After she came back from Neverwinter with a knight's cloak, she asked to speak to me in the godswood she'd planted in the Keep's walls. "I know you don't follow any deity," she'd said, "so don't think I'm trying to convert you. But it's easier for rangers to find words in some bit of the wild, I think."
I realized now she couldn't have won in any way she tried to break the news that I already knew. If she'd tried to be kind and say that I was a perfectly fine man, I'd have laughed at her. If she offered that she couldn't love me because I was an evil bastard, I'd have told her she was absolutely right on both counts. She chose her usual way: simple honesty. Later I'd think that it was a mark of a friend's respect that she didn't try to buy me off with lies, but at the time, it was hard truth to hear.

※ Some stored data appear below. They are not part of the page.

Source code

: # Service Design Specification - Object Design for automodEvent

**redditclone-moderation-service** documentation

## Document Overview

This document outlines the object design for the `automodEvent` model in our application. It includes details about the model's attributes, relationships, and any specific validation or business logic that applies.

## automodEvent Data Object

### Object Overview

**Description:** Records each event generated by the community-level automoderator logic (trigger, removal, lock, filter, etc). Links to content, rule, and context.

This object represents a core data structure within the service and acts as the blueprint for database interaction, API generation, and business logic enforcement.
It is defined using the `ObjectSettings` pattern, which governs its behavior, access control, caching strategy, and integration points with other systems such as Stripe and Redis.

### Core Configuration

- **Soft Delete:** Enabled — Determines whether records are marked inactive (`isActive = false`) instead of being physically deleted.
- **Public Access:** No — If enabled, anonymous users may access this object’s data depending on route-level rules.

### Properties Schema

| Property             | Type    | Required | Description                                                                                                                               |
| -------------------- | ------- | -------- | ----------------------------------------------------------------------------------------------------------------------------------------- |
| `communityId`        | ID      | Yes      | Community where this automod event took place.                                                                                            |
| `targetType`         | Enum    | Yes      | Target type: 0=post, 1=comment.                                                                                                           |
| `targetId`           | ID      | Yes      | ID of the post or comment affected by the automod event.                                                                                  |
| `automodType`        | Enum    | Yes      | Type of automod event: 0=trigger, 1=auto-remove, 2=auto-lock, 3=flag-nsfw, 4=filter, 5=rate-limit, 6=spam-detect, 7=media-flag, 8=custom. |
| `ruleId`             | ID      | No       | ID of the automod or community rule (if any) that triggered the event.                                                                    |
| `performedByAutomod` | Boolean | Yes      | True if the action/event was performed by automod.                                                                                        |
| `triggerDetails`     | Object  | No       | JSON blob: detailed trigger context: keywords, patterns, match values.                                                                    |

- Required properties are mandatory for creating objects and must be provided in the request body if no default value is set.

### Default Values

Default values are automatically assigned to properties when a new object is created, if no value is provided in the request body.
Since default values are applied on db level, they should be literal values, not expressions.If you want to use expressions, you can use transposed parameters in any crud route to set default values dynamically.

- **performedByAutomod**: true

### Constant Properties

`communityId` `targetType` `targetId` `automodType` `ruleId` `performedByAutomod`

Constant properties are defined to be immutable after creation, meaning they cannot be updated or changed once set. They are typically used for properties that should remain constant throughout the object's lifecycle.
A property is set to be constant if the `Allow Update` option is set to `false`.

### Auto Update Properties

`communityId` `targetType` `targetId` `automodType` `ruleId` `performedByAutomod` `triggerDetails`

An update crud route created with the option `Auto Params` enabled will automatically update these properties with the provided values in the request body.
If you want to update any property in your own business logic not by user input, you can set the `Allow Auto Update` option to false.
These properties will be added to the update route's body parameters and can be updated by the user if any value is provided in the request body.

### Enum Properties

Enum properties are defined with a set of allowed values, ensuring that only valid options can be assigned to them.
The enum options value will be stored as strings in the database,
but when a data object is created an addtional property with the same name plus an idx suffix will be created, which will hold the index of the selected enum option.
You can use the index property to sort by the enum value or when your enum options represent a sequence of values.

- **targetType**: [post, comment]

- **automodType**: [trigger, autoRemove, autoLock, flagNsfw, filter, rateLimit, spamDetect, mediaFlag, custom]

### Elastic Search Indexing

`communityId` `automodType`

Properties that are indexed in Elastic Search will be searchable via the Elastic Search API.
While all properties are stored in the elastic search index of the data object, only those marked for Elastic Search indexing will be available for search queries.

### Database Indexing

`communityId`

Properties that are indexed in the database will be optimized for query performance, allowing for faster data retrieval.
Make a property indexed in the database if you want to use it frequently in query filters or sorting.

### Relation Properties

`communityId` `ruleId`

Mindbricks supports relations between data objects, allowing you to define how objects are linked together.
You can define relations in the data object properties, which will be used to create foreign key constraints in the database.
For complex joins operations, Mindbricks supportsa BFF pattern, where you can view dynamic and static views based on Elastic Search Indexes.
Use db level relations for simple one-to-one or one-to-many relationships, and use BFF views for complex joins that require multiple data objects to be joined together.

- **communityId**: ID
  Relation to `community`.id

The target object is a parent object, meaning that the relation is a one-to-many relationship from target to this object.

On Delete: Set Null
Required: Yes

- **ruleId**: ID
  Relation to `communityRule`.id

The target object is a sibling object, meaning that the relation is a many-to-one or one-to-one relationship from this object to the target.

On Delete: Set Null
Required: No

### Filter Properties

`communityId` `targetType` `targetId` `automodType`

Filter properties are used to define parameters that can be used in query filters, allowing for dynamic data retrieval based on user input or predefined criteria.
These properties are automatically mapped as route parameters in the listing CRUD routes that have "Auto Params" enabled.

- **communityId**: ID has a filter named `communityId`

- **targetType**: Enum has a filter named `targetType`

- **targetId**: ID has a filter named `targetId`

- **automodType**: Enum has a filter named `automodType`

"I don't have illusions that I need to plan for the long term," she'd said, looking at me with troubled eyes. "A good part of me thinks that few of us will survive past the final battle; I almost certainly won't. But since my time is short…it can't be you, Bishop, I'm sorry. You may become a good man in time, and I think you've already started to see that there's another way to go. And I want," her voice suddenly low, "to help you there, as your friend. But you're too hard, too unforgiving. You can't allow for simple human weakness in anyone, and you can't trust them. As you are, you can desire me, but I don't think you can truly love me."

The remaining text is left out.